これまで101人以上の企業において、次の条件を満たす方に社会保険加入が義務づけられていたものが、51人以上の企業に拡大されるのです。
- 週の所定労働時間が20時間以上
- 所定内賃金が月額8万8000円以上(残業代・賞与を除く)
- 2ヶ月をこえる雇用の見込みがある
- 学生ではない
最低賃金が2023年10月に上がったこともあり、扶養内パートをしている人にとって「働き控え」が進む可能性もあります。
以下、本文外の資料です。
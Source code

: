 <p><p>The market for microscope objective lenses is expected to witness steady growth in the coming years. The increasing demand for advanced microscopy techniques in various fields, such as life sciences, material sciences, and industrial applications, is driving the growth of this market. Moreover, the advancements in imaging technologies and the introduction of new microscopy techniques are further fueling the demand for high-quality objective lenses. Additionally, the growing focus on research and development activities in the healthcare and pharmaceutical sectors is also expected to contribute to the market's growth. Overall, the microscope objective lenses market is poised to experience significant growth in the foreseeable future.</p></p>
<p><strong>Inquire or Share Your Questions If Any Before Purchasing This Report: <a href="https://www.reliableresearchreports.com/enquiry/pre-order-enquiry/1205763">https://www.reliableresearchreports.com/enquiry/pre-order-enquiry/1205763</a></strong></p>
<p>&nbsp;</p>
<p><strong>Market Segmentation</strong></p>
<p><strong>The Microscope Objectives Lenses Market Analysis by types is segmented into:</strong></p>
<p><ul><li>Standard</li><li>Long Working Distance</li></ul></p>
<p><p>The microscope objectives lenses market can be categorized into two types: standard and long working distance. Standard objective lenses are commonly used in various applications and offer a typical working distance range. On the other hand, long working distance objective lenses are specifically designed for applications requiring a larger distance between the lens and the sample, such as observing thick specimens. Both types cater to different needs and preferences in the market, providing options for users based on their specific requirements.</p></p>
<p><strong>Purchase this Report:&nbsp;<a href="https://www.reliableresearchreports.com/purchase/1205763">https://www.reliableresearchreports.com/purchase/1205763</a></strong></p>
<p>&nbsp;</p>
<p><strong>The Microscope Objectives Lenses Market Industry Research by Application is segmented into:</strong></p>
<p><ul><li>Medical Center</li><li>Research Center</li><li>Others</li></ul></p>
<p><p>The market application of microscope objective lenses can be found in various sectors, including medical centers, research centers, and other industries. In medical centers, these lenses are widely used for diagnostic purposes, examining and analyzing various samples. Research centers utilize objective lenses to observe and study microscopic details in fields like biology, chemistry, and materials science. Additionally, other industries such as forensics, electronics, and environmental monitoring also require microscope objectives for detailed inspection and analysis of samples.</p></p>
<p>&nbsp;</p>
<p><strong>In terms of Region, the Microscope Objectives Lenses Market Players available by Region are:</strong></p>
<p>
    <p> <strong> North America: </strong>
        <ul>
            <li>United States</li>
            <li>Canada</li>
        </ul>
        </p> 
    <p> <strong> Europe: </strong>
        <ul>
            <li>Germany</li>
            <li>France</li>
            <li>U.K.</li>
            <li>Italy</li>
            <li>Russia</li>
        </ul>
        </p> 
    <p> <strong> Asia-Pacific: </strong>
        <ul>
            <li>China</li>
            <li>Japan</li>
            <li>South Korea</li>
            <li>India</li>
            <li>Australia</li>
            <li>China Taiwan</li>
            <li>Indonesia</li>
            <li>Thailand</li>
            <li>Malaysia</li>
今回は年収の壁の問題点を整理しつつ、全国の最低賃金について確認します。もっとも最低賃金が高い都道府県・低い都道府県を見ていきましょう。
1. 年収の壁とは
年収の壁とは、ある年収を超えると手取りが減ってしまうという逆転減少が起きやすいことを総称したことばです。
1.1 【最新】年収の壁の種類
- 年収100万円の壁:自身の住民税がかかるボーダーライン
- 年収103万円の壁:自身の所得税がかかるボーダーライン
- 年収106万円の壁:配偶者の社会保険の扶養から外れるボーダーライン(従業員数101名以上の企業など)
- 年収130万円の壁:配偶者の社会保険の扶養から外れるボーダーライン
- 年収150万円の壁:配偶者特別控除額が減り始めるボーダーライン
※住民税はお住まいの地域によって異なることがあります。
自分自身の手取りに影響するものや、配偶者の税金に影響するものなどさまざまです。
このうち、「年収106万円の壁」「年収130万円の壁」は配偶者の社会保険の扶養から外れるボーダーラインのため、自分自身が社会保険に加入する=社会保険料を支払う=給与手取りが減る ということになります。
社会保険に加入することにより、自分自身の健康保険内容が拡充されたり、厚生年金が増えるというメリットがあるものの、どうしても目先の手取り額が減ってしまうため、働き控えが懸念されています。
つまり、労働時間を減らして「扶養内」におさめるというものです。
しかし、2024年10月からは社会保険適用拡大が控えているため、さらなる調整が求められています。
1.2 2024年10月から社会保険の適用範囲が拡大
2024年10月からは、社会保険を適用する企業の範囲がさらに拡大され、従業員51人以上の企業まで対象となります。
これまで対象外であった企業に勤めている方も、年収約106万円を超えると社会保険に加入する必要がでてきます。
政府は保険料の試算として「月収8万8000円の人の保険料例は1万2500円」と説明しています。
この分の手取りが単純に減ると考えると、やはり年収の壁は高く感じるのではないでしょうか。
ただし、年収の壁・支援強化パッケージが開始したことで、当面の間は負担増とならないようにされています。